Business law is a vast field that is divided into different branches within the different processes.
Branch 1: Starting Business
The process may involve the creation of articles of incorporation, by-laws, and other documents that establish how the entity will operate, pay debts and taxes, finance capital needs, elect directors and officers, provide for shareholder protection, resolve disputes among shareholders/directors/officers/employees, etc., share ownership benefits among shareholders, etc.
Branch 2: Buying Business
There are many legal and financial implications that come with buying a business. Some of the factors considered before purchasing another business are costs, legal issues, taxation, and human resources.

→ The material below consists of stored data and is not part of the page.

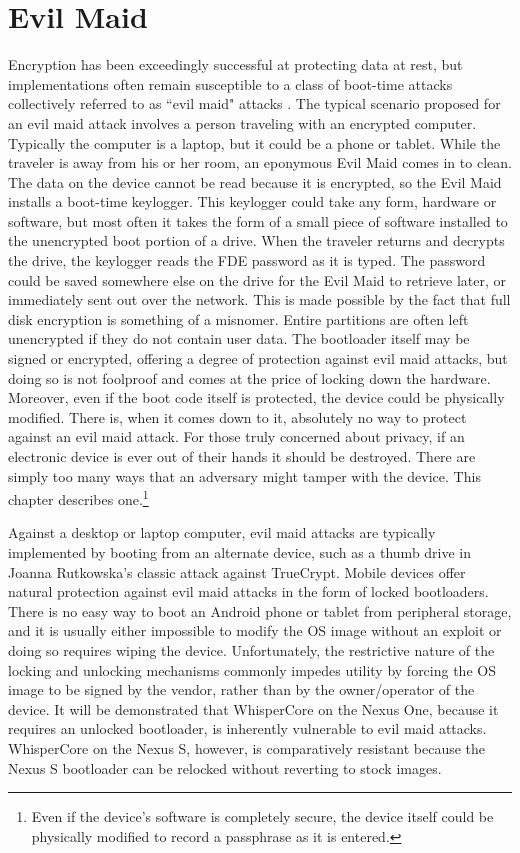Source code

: \section{Evil Maid}
Encryption has been exceedingly successful at protecting data at rest, but implementations often remain susceptible to a class of
boot-time attacks collectively referred to as ``evil maid" attacks \cite{schneiermaid}. The typical scenario proposed for an evil
maid attack involves a person traveling with an encrypted computer. Typically the computer is a laptop, but it could be a phone or
tablet.  While the traveler is away from his or her room, an eponymous Evil Maid comes in to clean. The data on the device cannot be
read because it is encrypted, so the Evil Maid installs a boot-time keylogger. This keylogger could take any form, hardware or
software, but most often it takes the form of a small piece of software installed to the unencrypted boot portion of a drive. When
the traveler returns and decrypts the drive, the keylogger reads the FDE password as it is typed. The password could be saved
somewhere else on the drive for the Evil Maid to retrieve later, or immediately sent out over the network.  This is made possible by
the fact that full disk encryption is something of a misnomer.  Entire partitions are often left unencrypted if they do not contain
user data.  The bootloader itself may be signed or encrypted, offering a degree of protection against evil maid attacks, but doing
so is not foolproof \cite{attackingbitlocker} and comes at the price of locking down the hardware. Moreover, even if the boot code
itself is protected, the device could be physically modified. There is, when it comes down to it, absolutely no way to protect
against an evil maid attack.  For those truly concerned about privacy, if an electronic device is ever out of their hands it should
be destroyed. There are simply too many ways that an adversary might tamper with the device. This chapter describes
one.\footnote{Even if the device's software is completely secure, the device itself could be physically modified to record a
passphrase as it is entered.}

Against a desktop or laptop computer, evil maid attacks are typically implemented by booting from an alternate device, such as a
thumb drive in Joanna Rutkowska's \citeyear{evilmaid} classic attack against TrueCrypt.  Mobile devices offer natural protection against evil
maid attacks in the form of locked bootloaders.  There is no easy way to boot an Android phone or tablet from peripheral storage,
and it is usually either impossible to modify the OS image without an exploit or doing so requires wiping the device.
Unfortunately, the restrictive nature of the locking and unlocking mechanisms commonly impedes utility by forcing the OS image to be
signed by the vendor, rather than by the owner/operator of the device. It will be demonstrated that WhisperCore on the Nexus One,
because it requires an unlocked bootloader, is inherently vulnerable to evil maid attacks.  WhisperCore on the Nexus S, however, is
comparatively resistant because the Nexus S bootloader can be relocked without reverting to stock images.  

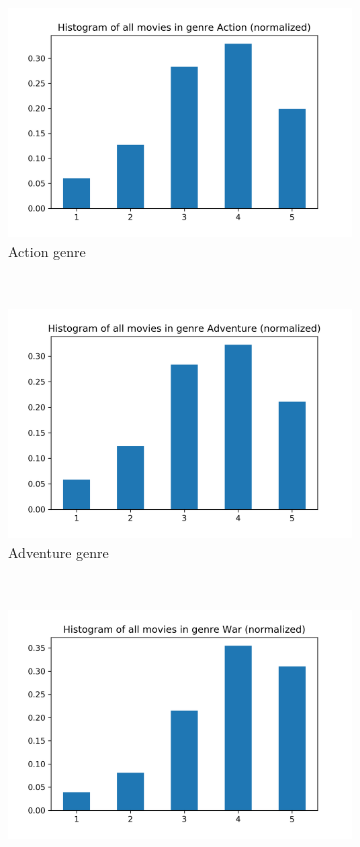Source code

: \documentclass{article}
\begin{document}
\begin{figure}[H]
	\centering
	\begin{subfigure}[t]{0.3\textwidth}
		\centering
		\includegraphics[width=\textwidth]{Fig4-4-1}
		\caption{Action genre}
	\end{subfigure}%
	~ 
	\begin{subfigure}[t]{0.3\textwidth}
		\centering
		\includegraphics[width=\textwidth]{Fig4-4-2}
		\caption{Adventure genre}
	\end{subfigure}
	~
	\begin{subfigure}[t]{0.3\textwidth}
		\centering
		\includegraphics[width=\textwidth]{Fig4-4-3}

\end{subfigure}
\end{figure}
\end{document}
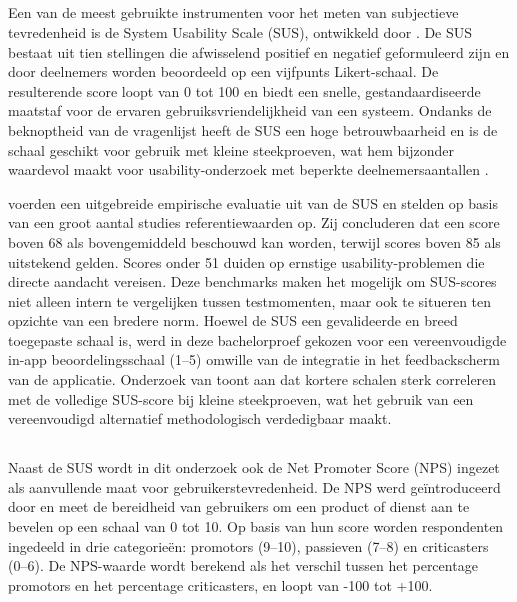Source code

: \subsection{}
Een van de meest gebruikte instrumenten voor het meten van subjectieve tevredenheid is de System Usability Scale (SUS), ontwikkeld door \textcite{Brooke1996}. De SUS bestaat uit tien stellingen die afwisselend positief en negatief geformuleerd zijn en door deelnemers worden beoordeeld op een vijfpunts Likert-schaal. De resulterende score loopt van 0 tot 100 en biedt een snelle, gestandaardiseerde maatstaf voor de ervaren gebruiksvriendelijkheid van een systeem. Ondanks de beknoptheid van de vragenlijst heeft de SUS een hoge betrouwbaarheid en is de schaal geschikt voor gebruik met kleine steekproeven, wat hem bijzonder waardevol maakt voor usability-onderzoek met beperkte deelnemersaantallen \autocite{Bangor2008}.

\textcite{Bangor2008} voerden een uitgebreide empirische evaluatie uit van de SUS en stelden op basis van een groot aantal studies referentiewaarden op. Zij concluderen dat een score boven 68 als bovengemiddeld beschouwd kan worden, terwijl scores boven 85 als uitstekend gelden. Scores onder 51 duiden op ernstige usability-problemen die directe aandacht vereisen. Deze benchmarks maken het mogelijk om SUS-scores niet alleen intern te vergelijken tussen testmomenten, maar ook te situeren ten opzichte van een bredere norm. Hoewel de SUS een gevalideerde en breed toegepaste schaal is, werd in deze bachelorproef gekozen voor een vereenvoudigde in-app beoordelingsschaal (1–5) omwille van de integratie in het feedbackscherm van de applicatie. Onderzoek van \textcite{SauroLewis2016} toont aan dat kortere schalen sterk correleren met de volledige SUS-score bij kleine steekproeven, wat het gebruik van een vereenvoudigd alternatief methodologisch verdedigbaar maakt.

\subsection{}
Naast de SUS wordt in dit onderzoek ook de Net Promoter Score (NPS) ingezet als aanvullende maat voor gebruikerstevredenheid. De NPS werd geïntroduceerd door \textcite{Reichheld2003} en meet de bereidheid van gebruikers om een product of dienst aan te bevelen op een schaal van 0 tot 10. Op basis van hun score worden respondenten ingedeeld in drie categorieën: promotors (9–10), passieven (7–8) en criticasters (0–6). De NPS-waarde wordt berekend als het verschil tussen het percentage promotors en het percentage criticasters, en loopt van -100 tot +100.

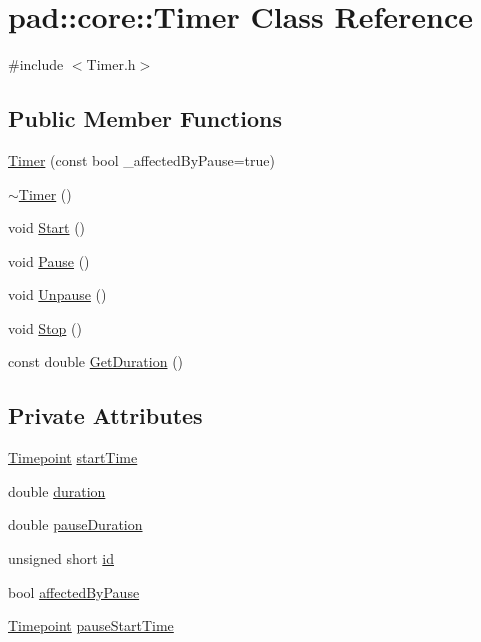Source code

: \hypertarget{classpad_1_1core_1_1_timer}{}\section{pad\+:\+:core\+:\+:Timer Class Reference}
\label{classpad_1_1core_1_1_timer}


{\ttfamily \#include $<$Timer.\+h$>$}

\subsection*{Public Member Functions}
\begin{DoxyCompactItemize}
\item 
\mbox{\hyperlink{classpad_1_1core_1_1_timer_a30a7706137aea9acde41ca7ee90326e3}{Timer}} (const bool \+\_\+affected\+By\+Pause=true)
\item 
\mbox{\hyperlink{classpad_1_1core_1_1_timer_aec538febc2d52e50ad5df1b200b60d5d}{$\sim$\+Timer}} ()
\item 
void \mbox{\hyperlink{classpad_1_1core_1_1_timer_ac3c92037256639490ad979987c58a3d3}{Start}} ()
\item 
void \mbox{\hyperlink{classpad_1_1core_1_1_timer_a150118ce8a2eaa2aa2e5e827511356f9}{Pause}} ()
\item 
void \mbox{\hyperlink{classpad_1_1core_1_1_timer_a06994d900c4a882acffc4ba47b99fc85}{Unpause}} ()
\item 
void \mbox{\hyperlink{classpad_1_1core_1_1_timer_a3a3cbda30033c7c9303f34ed103d70d8}{Stop}} ()
\item 
const double \mbox{\hyperlink{classpad_1_1core_1_1_timer_a81ee8c0bd00ea230edd6c177b578ae41}{Get\+Duration}} ()
\end{DoxyCompactItemize}
\subsection*{Private Attributes}
\begin{DoxyCompactItemize}
\item 
\mbox{\hyperlink{namespacepad_1_1core_a4359864da05f393ed6e69d9d018946ad}{Timepoint}} \mbox{\hyperlink{classpad_1_1core_1_1_timer_afe9926da78b47b4c3d33fab3632903a5}{start\+Time}}
\item 
double \mbox{\hyperlink{classpad_1_1core_1_1_timer_ad76d18dd62c6965847b39e4e1f5d0f9b}{duration}}
\item 
double \mbox{\hyperlink{classpad_1_1core_1_1_timer_a4c374309dd4560bb3203c79d5f41036c}{pause\+Duration}}
\item 
unsigned short \mbox{\hyperlink{classpad_1_1core_1_1_timer_a56bb681d982af55045a5f614ba5c9e22}{id}}
\item 
bool \mbox{\hyperlink{classpad_1_1core_1_1_timer_aaf3934066247c812ced8f0b234280925}{affected\+By\+Pause}}
\item 
\mbox{\hyperlink{namespacepad_1_1core_a4359864da05f393ed6e69d9d018946ad}{Timepoint}} \mbox{\hyperlink{classpad_1_1core_1_1_timer_a0cbad14aa307f3c039b0ac15c239078d}{pause\+Start\+Time}}
\end{DoxyCompactItemize}
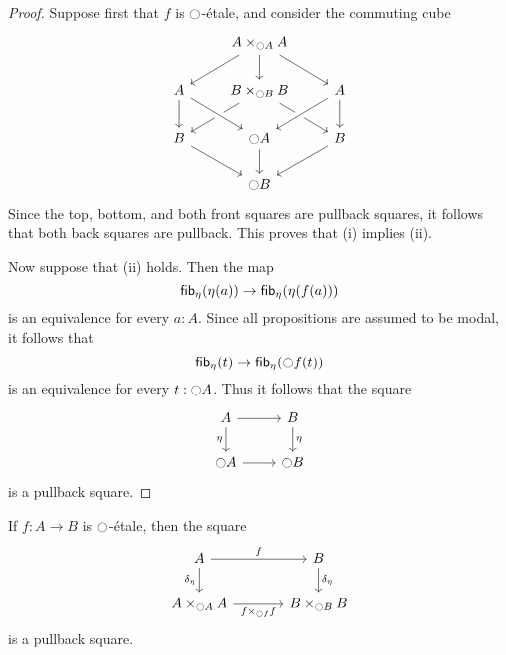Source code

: \begin{proof}
Suppose first that $f$ is ${\ocircle}$-\'etale, and consider the commuting cube
\begin{equation*}
\begin{tikzcd}
& A\times_{\modal A} A \arrow[dl] \arrow[d] \arrow[dr] \\
A \arrow[d] & B\times_{\modal B} B \arrow[dl] \arrow[dr] & A \arrow[dl,crossing over] \arrow[d] \\
B \arrow[dr] & \modal A \arrow[from=ul,crossing over] \arrow[d] & B \arrow[dl] \\
& \modal B
\end{tikzcd}
\end{equation*}
Since the top, bottom, and both front squares are pullback squares, it follows that both back squares are pullback. This proves that (i) implies (ii).

Now suppose that (ii) holds. Then the map
\begin{equation*}
\mathsf{fib}_{{\eta_{}}}({\eta_{}}(a))\to \mathsf{fib}_{{\eta_{}}}({\eta_{}}(f(a)))
\end{equation*}
is an equivalence for every $a:A$. Since all propositions are assumed to be modal, it follows that
\begin{equation*}
\mathsf{fib}_{{\eta_{}}}(t)\to \mathsf{fib}_{{\eta_{}}}({\ocircle} f(t))
\end{equation*}
is an equivalence for every $t:{\ocircle} A$. Thus it follows that the square
\begin{equation*}
\begin{tikzcd}
A \arrow[d,swap,"\modalunit"] \arrow[r] & B \arrow[d,"\modalunit"] \\
\modal A \arrow[r] & \modal B
\end{tikzcd}
\end{equation*}
is a pullback square.
\end{proof}

\begin{cor}
If $f:A\to B$ is ${\ocircle}$-\'etale, then the square
\begin{equation*}
\begin{tikzcd}[column sep=large]
A \arrow[d,swap,"\delta_{\modalunit}"] \arrow[r,"f"] & B \arrow[d,"\delta_{\modalunit}"] \\
A\times_{\modal A} A \arrow[r,swap,"f\times_{\modal f}f"] & B\times_{\modal B} B
\end{tikzcd}
\end{equation*}
is a pullback square.
\end{cor}

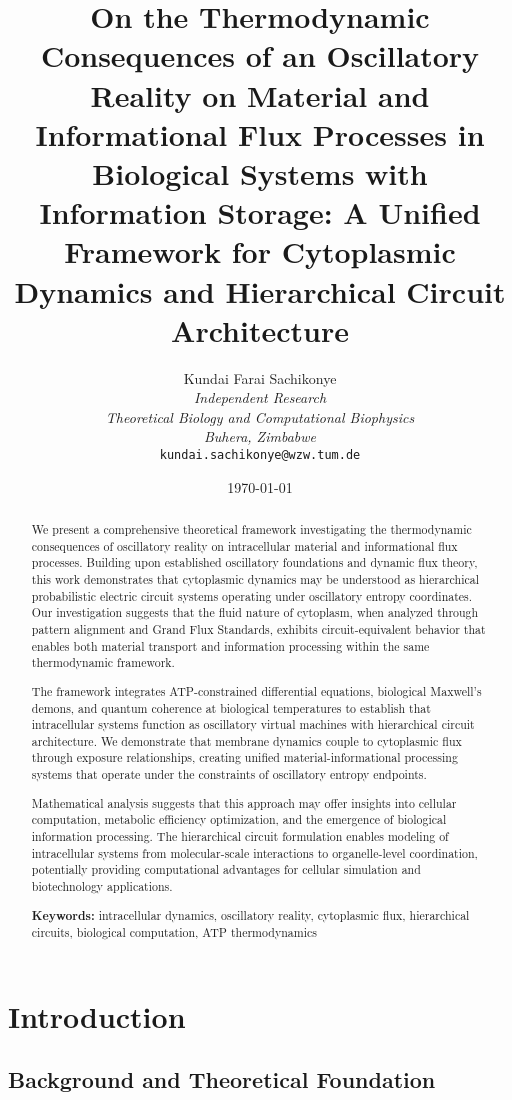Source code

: \documentclass[12pt,a4paper]{article}
\title{\textbf{On the Thermodynamic Consequences of an Oscillatory Reality on Material and Informational Flux Processes in Biological Systems with Information Storage: A Unified Framework for Cytoplasmic Dynamics and Hierarchical Circuit Architecture}}
\author{
Kundai Farai Sachikonye\\
\textit{Independent Research}\\
\textit{Theoretical Biology and Computational Biophysics}\\
\textit{Buhera, Zimbabwe}\\
\texttt{kundai.sachikonye@wzw.tum.de}
}
\date{\today}
\begin{document}
\maketitle

\begin{abstract}
We present a comprehensive theoretical framework investigating the thermodynamic consequences of oscillatory reality on intracellular material and informational flux processes. Building upon established oscillatory foundations and dynamic flux theory, this work demonstrates that cytoplasmic dynamics may be understood as hierarchical probabilistic electric circuit systems operating under oscillatory entropy coordinates. Our investigation suggests that the fluid nature of cytoplasm, when analyzed through pattern alignment and Grand Flux Standards, exhibits circuit-equivalent behavior that enables both material transport and information processing within the same thermodynamic framework.

The framework integrates ATP-constrained differential equations, biological Maxwell's demons, and quantum coherence at biological temperatures to establish that intracellular systems function as oscillatory virtual machines with hierarchical circuit architecture. We demonstrate that membrane dynamics couple to cytoplasmic flux through exposure relationships, creating unified material-informational processing systems that operate under the constraints of oscillatory entropy endpoints.

Mathematical analysis suggests that this approach may offer insights into cellular computation, metabolic efficiency optimization, and the emergence of biological information processing. The hierarchical circuit formulation enables modeling of intracellular systems from molecular-scale interactions to organelle-level coordination, potentially providing computational advantages for cellular simulation and biotechnology applications.

\textbf{Keywords:} intracellular dynamics, oscillatory reality, cytoplasmic flux, hierarchical circuits, biological computation, ATP thermodynamics
\end{abstract}

\section{Introduction}

\subsection{Background and Theoretical Foundation}
\end{document}
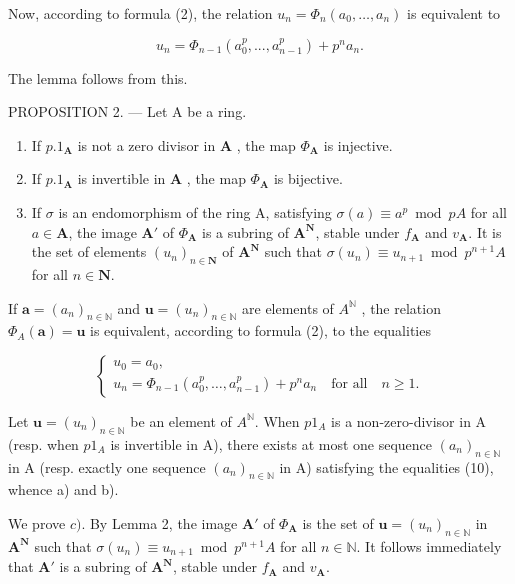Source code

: Now, according to formula (2), the relation \(u_n = \Phi_n(a_0, \ldots, a_n)\) is equivalent to

\[
u _ {n} = \Phi_ {n - 1} (a _ {0} ^ {p},..., a _ {n - 1} ^ {p}) + p ^ {n} a _ {n}.\tag{9}
\]

The lemma follows from this.

PROPOSITION 2. --- Let A be a ring.

\begin{enumerate}
\def\labelenumi{\alph{enumi})}
\item
  If \(p.1_{\mathbf{A}}\) is not a zero divisor in \(\mathbf{A}\) , the map \(\Phi_{\mathbf{A}}\) is injective.
\item
  If \(p.1_{\mathbf{A}}\) is invertible in \(\mathbf{A}\) , the map \(\Phi_{\mathbf{A}}\) is bijective.
\item
  If \(\sigma\) is an endomorphism of the ring A, satisfying \(\sigma(a) \equiv a^p \bmod pA\) for all \(a \in \mathbf{A}\), the image \(\mathbf{A}'\) of \(\Phi_{\mathbf{A}}\) is a subring of \(\mathbf{A}^{\mathbf{N}}\), stable under \(f_{\mathbf{A}}\) and \(v_{\mathbf{A}}\). It is the set of elements \((u_n)_{n \in \mathbf{N}}\) of \(\mathbf{A}^{\mathbf{N}}\) such that \(\sigma(u_n) \equiv u_{n+1} \bmod p^{n+1}A\) for all \(n \in \mathbf{N}\).
\end{enumerate}

If \(\boldsymbol{a} = (a_n)_{n \in \mathbb{N}}\) and \(\boldsymbol{u} = (u_n)_{n \in \mathbb{N}}\) are elements of \(A^{\mathbb{N}}\) , the relation \(\Phi_A(\boldsymbol{a}) = \boldsymbol{u}\) is equivalent, according to formula (2), to the equalities

\[
\left\{ \begin{array}{l} u _ {0} = a _ {0}, \\ u _ {n} = \Phi_ {n - 1} \left(a _ {0} ^ {p}, \dots , a _ {n - 1} ^ {p}\right) + p ^ {n} a _ {n} \quad \text {for all} \quad n \geqslant 1. \end{array} \right.\tag{10}
\]

Let \(\boldsymbol{u} = (u_{n})_{n \in \mathbb{N}}\) be an element of \(A^{\mathbb{N}}\). When \(p1_{A}\) is a non-zero-divisor in A (resp. when \(p1_{A}\) is invertible in A), there exists at most one sequence \((a_{n})_{n \in \mathbb{N}}\) in A (resp. exactly one sequence \((a_{n})_{n \in \mathbb{N}}\) in A) satisfying the equalities (10), whence a) and b).

We prove \(c)\). By Lemma 2, the image \(\mathbf{A}'\) of \(\Phi_{\mathbf{A}}\) is the set of \(\boldsymbol{u} = (u_n)_{n \in \mathbb{N}}\) in \(\mathbf{A}^{\mathbf{N}}\) such that \(\sigma(u_n) \equiv u_{n+1} \bmod p^{n+1}A\) for all \(n \in \mathbb{N}\). It follows immediately that \(\mathbf{A}'\) is a subring of \(\mathbf{A}^{\mathbf{N}}\), stable under \(f_{\mathbf{A}}\) and \(v_{\mathbf{A}}\).

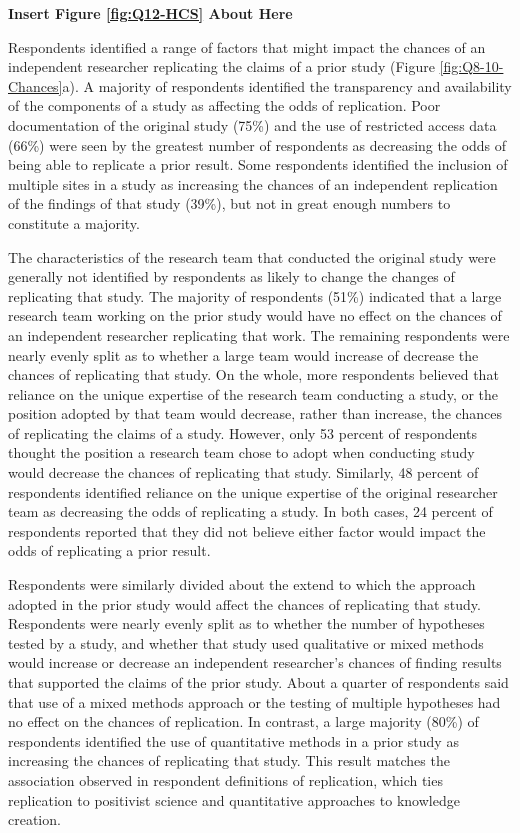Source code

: \documentclass[]{interact}
\theoremstyle{plain}%
\theoremstyle{definition}
\theoremstyle{remark}
\begin{document}
\begin{center}
\textbf{Insert Figure \ref{fig:Q12-HCS} About Here}
\end{center}

Respondents identified a range of factors that might impact the chances of an independent researcher replicating the claims of a prior study (Figure \ref{fig:Q8-10-Chances}a).
A majority of respondents identified the transparency and availability of the components of a study as affecting the odds of replication. 
Poor documentation of the original study (75\%) and the use of restricted access data (66\%) were seen by the greatest number of respondents as decreasing the odds of being able to replicate a prior result. 
Some respondents identified the inclusion of multiple sites in a study as increasing the chances of an independent replication of the findings of that study (39\%), but not in great enough numbers to constitute a majority. 

The characteristics of the research team that conducted the original study were generally not identified by respondents as likely to change the changes of replicating that study. 
The majority of respondents (51\%) indicated that a large research team working on the prior study would have no effect on the chances of an independent researcher replicating that work. 
The remaining respondents were nearly evenly split as to whether a large team would increase of decrease the chances of replicating that study. 
On the whole, more respondents believed that reliance on the unique expertise of the research team conducting a study, or the position adopted by that team would decrease, rather than increase, the chances of replicating the claims of a study.
However, only 53 percent of respondents thought the position a research team chose to adopt when conducting study would decrease the chances of replicating that study. 
Similarly, 48 percent of respondents identified reliance on the unique expertise of the original researcher team as decreasing the odds of replicating a study. 
In both cases, 24 percent of respondents reported that they did not believe either factor would impact the odds of replicating a prior result.

Respondents were similarly divided about the extend to which the approach adopted in the prior study would affect the chances of replicating that study. 
Respondents were nearly evenly split as to whether the number of hypotheses tested by a study, and whether that study used qualitative or mixed methods would increase or decrease an independent researcher's chances of finding results that supported the claims of the prior study.
About a quarter of respondents said that use of a mixed methods approach or the testing of multiple hypotheses had no effect on the chances of replication.
In contrast, a large majority (80\%) of respondents identified the use of quantitative methods in a prior study as increasing the chances of replicating that study. 
This result matches the association observed in respondent definitions of replication, which ties replication to positivist science and quantitative approaches to knowledge creation.   
\end{document}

The process for buying a business includes the following branches:
1) Due Diligence: The buyer must perform their own due diligence to find out as much information as possible about the seller, such as financials, background, current operations, and industry knowledge.
2) Due Offer: After performing due diligence, the buyer presents its offer to the seller. This is considered a conditional offer that can be accepted or rejected by either party. After rejection, both parties will present counteroffers until they reach an agreement on the price and terms of sale.
3) Negotiation: The negotiation is now going to be focused on price adjustments and other aspects such as delivery time, delivery location, etc.
Branch 3: Managing Business
The process of managing a business involves clearly understanding the various branches of law that apply to the company, such as how to properly deal with contracts, managing finances, dealing with liabilities, and many more.
Branch 4: Closing Business
There are two ways to close a business – either by liquidation or reorganization.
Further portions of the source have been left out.